Le Comité des Ministres,
Vu l'article 32 (art. 32) de la Convention de sauvegarde des Droits de
l'Homme et des Libertés fondamentales (ci-après dénommée "la
convention");
Vu le rapport de la Commission européenne des Droits de l'Homme établi
conformément à l'article 31 (art. 31) de la convention au sujet de la
requête introduite par De Geillustreerde Pers N.V. contre les Pays-Bas
(n° 5178/71);
Considérant que la Commission a transmis ledit rapport au Comité des
Ministres le 16 septembre 1976 et que le délai de trois mois prévu à
l'article 32, paragraphe 1 (art. 32-1), de la convention s'est écoulé
sans que l'affaire ait été déférée à la Cour européenne des Droits de
l'Homme, par application de l'article 48 (art. 48) de la convention;
Considérant que, dans sa requête introduite le 24 septembre 1971, la
société requérante allègue que la législation néerlandaise l'empêche
de publier des informations complètes sur les programmes de radio et
de télévision et qu'elle est victime d'une discrimination dans la
mesure où la législation en cause permet aux organismes de
radiodiffusion et à certains éditeurs de publier des informations
complètes sur les programmes ou au moins des résumés de ceux-ci;
Considérant que la Commission a déclaré la requête recevable le
12 octobre 1973 et qu'elle a estimé, dans son rapport adopté le
6 juillet 1976, que l'article 10 (art. 10) de la convention ne vise pas
à assurer une protection des intérêts commerciaux de certains journaux
ou groupes de journaux en tant que tels, et que les mesures prises ne
peuvent en aucune façon être considérées comme discriminatoires à
l'encontre de la société requérante;
Considérant que, dans son rapport, la Commission a exprimé l'avis
qu'il n'y a pas eu en l'espèce violation, ni de l'article 10 (art. 10)

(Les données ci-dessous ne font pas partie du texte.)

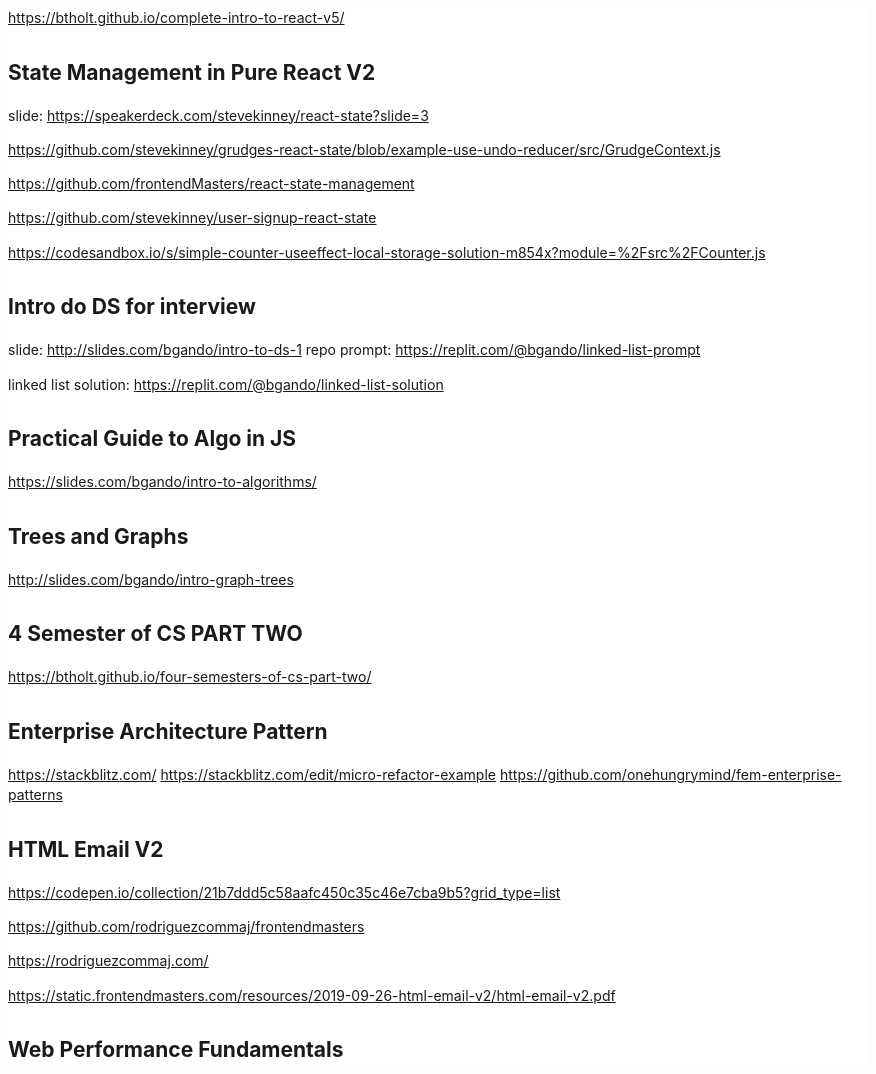 https://btholt.github.io/complete-intro-to-react-v5/




## State Management in Pure React V2 
slide: https://speakerdeck.com/stevekinney/react-state?slide=3


https://github.com/stevekinney/grudges-react-state/blob/example-use-undo-reducer/src/GrudgeContext.js


https://github.com/frontendMasters/react-state-management

https://github.com/stevekinney/user-signup-react-state


https://codesandbox.io/s/simple-counter-useeffect-local-storage-solution-m854x?module=%2Fsrc%2FCounter.js

## Intro do DS for interview
slide: http://slides.com/bgando/intro-to-ds-1
repo prompt: https://replit.com/@bgando/linked-list-prompt

linked list solution: https://replit.com/@bgando/linked-list-solution

## Practical Guide to Algo in JS 
https://slides.com/bgando/intro-to-algorithms/

## Trees and Graphs
http://slides.com/bgando/intro-graph-trees

## 4 Semester of CS PART TWO
https://btholt.github.io/four-semesters-of-cs-part-two/


## Enterprise Architecture Pattern
https://stackblitz.com/
https://stackblitz.com/edit/micro-refactor-example
https://github.com/onehungrymind/fem-enterprise-patterns


## HTML Email V2
https://codepen.io/collection/21b7ddd5c58aafc450c35c46e7cba9b5?grid_type=list

https://github.com/rodriguezcommaj/frontendmasters

https://rodriguezcommaj.com/

https://static.frontendmasters.com/resources/2019-09-26-html-email-v2/html-email-v2.pdf

## Web Performance Fundamentals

de la convention, ni de l'article 14 en liaison avec l'article 10
(art. 14+10);
Faisant sien l'avis exprimé par la Commission conformément à
l'article 31, paragraphe 1 (art. 31-1), de la convention;
Procédant au vote conformément aux dispositions de l'article 32,
paragraphe 1 (art. 32-1), de la convention,
Décide qu'il n'y a pas eu, dans cette affaire, violation de la
Convention de sauvegarde des Droits de l'Homme et des Libertés
fondamentales.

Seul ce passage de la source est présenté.